Introduction / Context:
This problem checks your understanding of algebraic fractions and sign manipulation. The goal is to simplify the expression a/(a - b) + b/(b - a) under the assumption that a is not equal to b, so that denominators are non zero. You must carefully handle the fact that the two denominators are negatives of one another and then pick the correct simplified result.

Given Data / Assumptions:

• The expression is a/(a - b) + b/(b - a).
• a and b are real numbers with a ≠ b.
• Division by zero is not allowed, so denominators are valid.
• We are expected to simplify to the simplest possible algebraic form.

Concept / Approach:
Notice that b - a is the negative of a - b, that is, b - a = -(a - b). This makes the second fraction easy to rewrite with a common denominator. Once the denominators match, the numerators can be combined directly. Simplifying step by step reveals that the final answer is a constant rather than an expression involving a and b.

Step-by-Step Solution:
Start with the expression: a/(a - b) + b/(b - a). Recognise that b - a = -(a - b), so b/(b - a) = b/(-(a - b)) = -b/(a - b). Rewrite the sum using a common denominator: a/(a - b) - b/(a - b). Combine numerators: (a - b)/(a - b) = 1, since a ≠ b ensures the denominator is non zero.
Verification / Alternative check:
You can verify the result by substituting simple numeric values for a and b, such as a = 5 and b = 3. The left side becomes 5/(2) + 3/(-2) = 5/2 - 3/2 = 2/2 = 1, which matches the simplified expression. Trying several pairs confirms that the result does not depend on the particular values, only on the condition that a ≠ b.
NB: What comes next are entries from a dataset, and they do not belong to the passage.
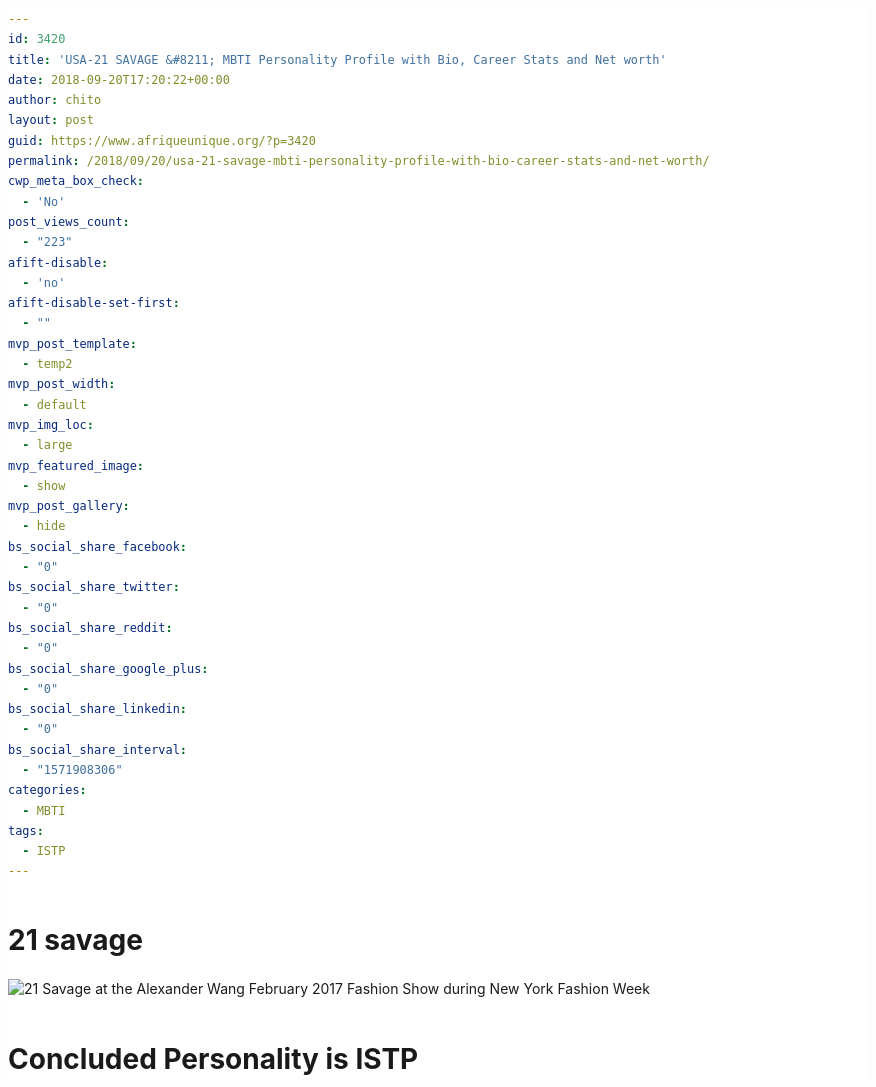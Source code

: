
 ```yaml
---
id: 3420
title: 'USA-21 SAVAGE &#8211; MBTI Personality Profile with Bio, Career Stats and Net worth'
date: 2018-09-20T17:20:22+00:00
author: chito
layout: post
guid: https://www.afriqueunique.org/?p=3420
permalink: /2018/09/20/usa-21-savage-mbti-personality-profile-with-bio-career-stats-and-net-worth/
cwp_meta_box_check:
  - 'No'
post_views_count:
  - "223"
afift-disable:
  - 'no'
afift-disable-set-first:
  - ""
mvp_post_template:
  - temp2
mvp_post_width:
  - default
mvp_img_loc:
  - large
mvp_featured_image:
  - show
mvp_post_gallery:
  - hide
bs_social_share_facebook:
  - "0"
bs_social_share_twitter:
  - "0"
bs_social_share_reddit:
  - "0"
bs_social_share_google_plus:
  - "0"
bs_social_share_linkedin:
  - "0"
bs_social_share_interval:
  - "1571908306"
categories:
  - MBTI
tags:
  - ISTP
---
```

# 21 savage

<img loading="lazy" class="size-full wp-image-66409 lazyloaded" src="https://healthyceleb.com/wp-content/uploads/2017/06/21-Savage-Alexander-Wang-February-2017-Fashion-Show-New-York-Fashion-Week.jpg" alt="21 Savage at the Alexander Wang February 2017 Fashion Show during New York Fashion Week" width="466" height="700" /> 

<div class="main-headshot">
  <div>
    <h1>
      <strong>Concluded Personality</strong> is ISTP
    </h1>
Why Other Options Are Wrong:
Option b ( -1 ) would require the numerator to simplify to -(a - b), which is not the case. Option c ( 2ab ) incorrectly multiplies variables instead of simplifying fractions. Options d and e suggest that the expression remains a rational function in a and b, but the algebra shows it simplifies to a constant. Therefore they are not correct.

Common Pitfalls:
Learners often forget that b - a is the negative of a - b and may mistakenly add the fractions without adjusting the sign, leading to incorrect numerators. Another pitfall is attempting to cross multiply unnecessarily instead of first recognising the simple sign relationship between the denominators.

Final Answer:
The simplified value of a/(a - b) + b/(b - a) is 1 for all a and b with a ≠ b.